A **confidence interval** is an interval, computed from the statistics of the observed data, that might contain the true value of an unknown population parameter. The interval has an associated **confidence level** that represents the frequency (i.e. the proportion) of possible confidence intervals that contain the true value of the unknown population parameter.
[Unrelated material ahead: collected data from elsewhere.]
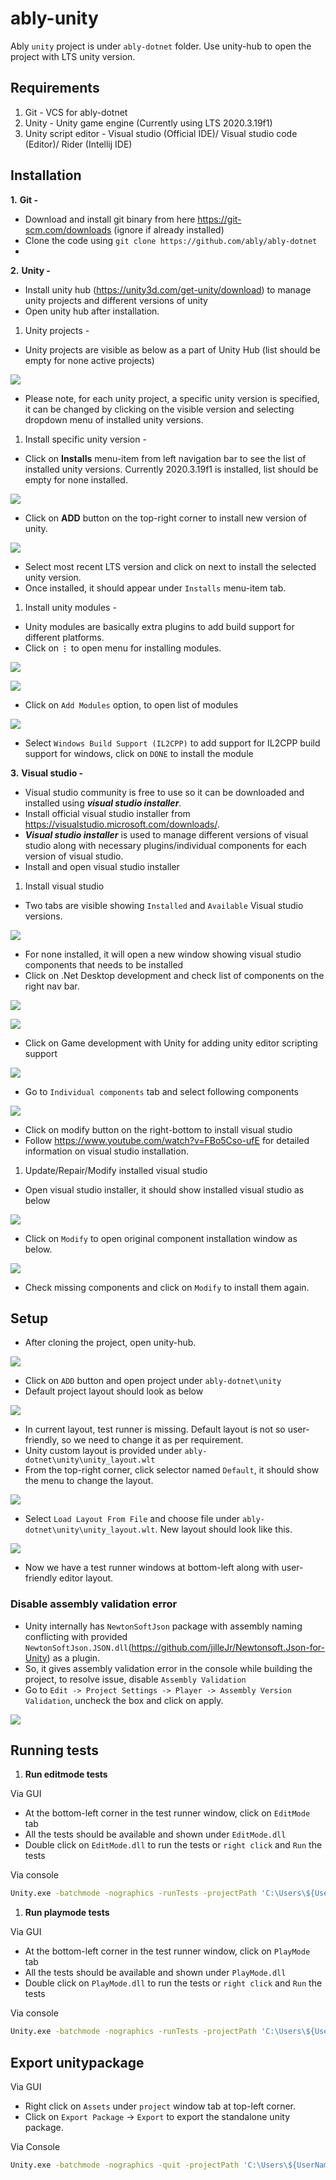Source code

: # **ably-unity**
  Ably `unity` project is under `ably-dotnet` folder. Use unity-hub to open the project with LTS unity version.

## **Requirements**
1. Git - VCS for ably-dotnet
2. Unity - Unity game engine (Currently using LTS 2020.3.19f1) 
3. Unity script editor - Visual studio (Official IDE)/ Visual studio code (Editor)/ Rider (Intellij IDE)

## **Installation**
**1.** **Git -**
- Download and install git binary from here https://git-scm.com/downloads (ignore if already installed)
- Clone the code using `git clone https://github.com/ably/ably-dotnet`
- 
**2.** **Unity -** 
- Install unity hub (https://unity3d.com/get-unity/download) to manage unity projects and different versions of unity
- Open unity hub after installation.

1. Unity projects - 
- Unity projects are visible as below as a part of Unity Hub (list should be empty for none active projects)
  
![](readme_images/unity_projects.PNG)
- Please note, for each unity project, a specific unity version is specified, it can be changed by clicking on the visible version and selecting dropdown menu of installed unity versions.
  
1. Install specific unity version -   
- Click on **Installs** menu-item from left navigation bar to see the list of installed unity versions. Currently 2020.3.19f1 is installed, list should be empty for none installed.

![](readme_images/unity_versions.PNG)
- Click on **ADD** button on the top-right corner to install new version of unity.

![](readme_images/unity_add_version.PNG)
- Select most recent LTS version and click on next to install the selected unity version.
- Once installed, it should appear under `Installs` menu-item tab.

1. Install unity modules - 
- Unity modules are basically extra plugins to add build support for different platforms.
- Click on **`⋮`** to open menu for installing modules.
  
![](readme_images/unity_versions.PNG)

![](readme_images/unity_add_%20modules.PNG)

- Click on `Add Modules` option, to open list of modules
  
![](readme_images/unity_modules.PNG) 
- Select `Windows Build Support (IL2CPP)`  to add support for IL2CPP build support for windows, click on `DONE` to install the module

**3.** **Visual studio -**
- Visual studio community is free to use so it can be downloaded and installed using ***visual studio installer***.
- Install official visual studio installer from https://visualstudio.microsoft.com/downloads/.
- ***Visual studio installer*** is used to manage different versions of visual studio along with necessary plugins/individual components for each version of visual studio. 
- Install and open visual studio installer 

1. Install visual studio  
- Two tabs are visible showing `Installed` and `Available` Visual studio versions.

![](readme_images/visual_studio_installer.PNG)  
- For none installed, it will open a new window showing visual studio components that needs to be installed
- Click on .Net Desktop development and check list of components on the right nav bar.

![](readme_images/vsi_modify_1.PNG)

![](readme_images/vsi_individual_1.PNG)
- Click on Game development with Unity for adding unity editor scripting support

![](readme_images/vsi_modify_2.PNG)
- Go to `Individual components` tab and select following components

![](readme_images/vsi_individual_2.PNG)  
- Click on modify button on the right-bottom to install visual studio
- Follow https://www.youtube.com/watch?v=FBo5Cso-ufE for detailed information on visual studio installation.

1. Update/Repair/Modify installed visual studio
- Open visual studio installer, it should show installed visual studio as below

![](readme_images/visual_studio_installer.PNG)

- Click on `Modify` to open original component installation window as below.

![](readme_images/vsi_modify_1.PNG)
- Check missing components and click on `Modify` to install them again.

## **Setup** 
- After cloning the project, open unity-hub.

![](readme_images/unity_projects.PNG)
- Click on `ADD` button and open project under `ably-dotnet\unity` 
- Default project layout should look as below
  
![](readme_images/unity_default_layout.PNG)  
- In current layout, test runner is missing. Default layout is not so user-friendly, so we need to change it as per requirement.
- Unity custom layout is provided under `ably-dotnet\unity\unity_layout.wlt`
- From the top-right corner, click selector named `Default`, it should show the menu to change the layout.
  
![](readme_images/unity_change_layout.PNG)  
- Select `Load Layout From File` and choose file under `ably-dotnet\unity\unity_layout.wlt`. New layout should look like this.

![](readme_images/unity_custom_layout.PNG)  
- Now we have a test runner windows at bottom-left along with user-friendly editor layout.

### **Disable assembly validation error**
- Unity internally has `NewtonSoftJson` package with assembly naming conflicting with provided `NewtonSoftJson.JSON.dll`(https://github.com/jilleJr/Newtonsoft.Json-for-Unity) as a plugin.
- So, it gives assembly validation error in the console while building the project, to resolve issue, disable `Assembly Validation`
- Go to `Edit -> Project Settings -> Player -> Assembly Version Validation`, uncheck the box and click on apply.

![](readme_images/assembly_version_validation.PNG)

## **Running tests**

1. **Run editmode tests**

Via GUI 
- At the bottom-left corner in the test runner window, click on `EditMode` tab
- All the tests should be available and shown under `EditMode.dll`
- Double click on `EditMode.dll` to run the tests or `right click` and `Run` the tests


Via console
```bash
Unity.exe -batchmode -nographics -runTests -projectPath 'C:\Users\${UserName}\UnityProjects\ably-unity' -testResults editmode-results.xml -testPlatform editmode
```

1. **Run playmode tests**
   
Via GUI
- At the bottom-left corner in the test runner window, click on `PlayMode` tab
- All the tests should be available and shown under `PlayMode.dll`
- Double click on `PlayMode.dll` to run the tests or `right click` and `Run` the tests
  
Via console
```bash
Unity.exe -batchmode -nographics -runTests -projectPath 'C:\Users\${UserName}\UnityProjects\ably-unity' -testResults playmode-results.xml -testPlatform playmode
```

## **Export unitypackage**
Via GUI 
- Right click on `Assets` under `project` window tab at top-left corner.
- Click on `Export Package` -> `Export` to export the standalone unity package.

Via Console 
```bash
Unity.exe -batchmode -nographics -quit -projectPath 'C:\Users\${UserName}\UnityProjects\ably-unity' -exportPackage 'Assets' 'ably.unitypackage'
```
**Interpretation**: (Taking the 90% confidence interval as an example.) "There is a 90% probability that the calculated confidence interval from some future experiment encompasses the true value of the population parameter."

## 1. For mean

### z-interval

When variance $\sigma^2$ is known.

$$\bar{X_n} \pm z_{1-\frac{\alpha}{2}} \sqrt{\frac{\mathbb{D} X}{n}}$$

$$\bar{X_n} \pm z_{1-\frac{\alpha}{2}} \frac{\sigma}{\sqrt{n}}$$

### t-interval

Uses sample variance $S^2$.

$$\bar{X_n} \pm t_{1-\frac{\alpha}{2}} \frac{S}{\sqrt{n}}$$

## 2. For a portion

If confidence intervals of portions of two groups do not overlap, the groups are significantly different.

### normal

$$\hat{p} \pm z_{1-\frac{\alpha}{2}} \sqrt{\frac{\hat{p}(1-\hat{p})}{n}}$$

### wilson

$\hat{p}$ is close to $0$ or $1$.

$$
\frac{1}{1 + \frac{z^2}{n}}
\left( 
\hat{p} + \frac{z^2}{2n} \pm z \sqrt{\frac{\hat{p}(1-\hat{p})}{n} + \frac{z^2}{4n^2}} 
\right), \ z \equiv z_{1 - \frac{\alpha}{2}}
$$

## 3. For difference of two portions

When confidence intervals of portions of two groups overlap.

### independent samples

$$\hat{p}_1 - \hat{p}_2 \pm z_{1-\frac{\alpha}{2}} 
\sqrt{\frac{\hat{p}_1(1-\hat{p}_1)}{n_1} + \frac{\hat{p}_2(1-\hat{p}_2)}{n_2}}$$

### dependent samples

E.g. two groups are the same people.

| $X_1$ \ $X_2$ | 1 | 0 | $\Sigma$ |
| --- | --- | --- | --- |
| 1 | e | f | e+f |
| 0 | g | h | g+h |
| $\Sigma$ | e+g | f+h | n |

$$\frac{f-g}{n} \pm z_{1-\frac{\alpha}{2}} 
\sqrt{\frac{f+g}{n^2} - \frac{(f-g)^2}{n^3}}$$

## 4. For an arbitrary statistic

Bootstrap $T(x)$ using a sample $X^n$.

- Sample $X^k$ from $X^n$ with repetitions multiple times.
- For each sample calculate $T(X^k)$ and thus get $F_{T(X^k)}(x)$.
- Use the distribution to obtain the confidence interval.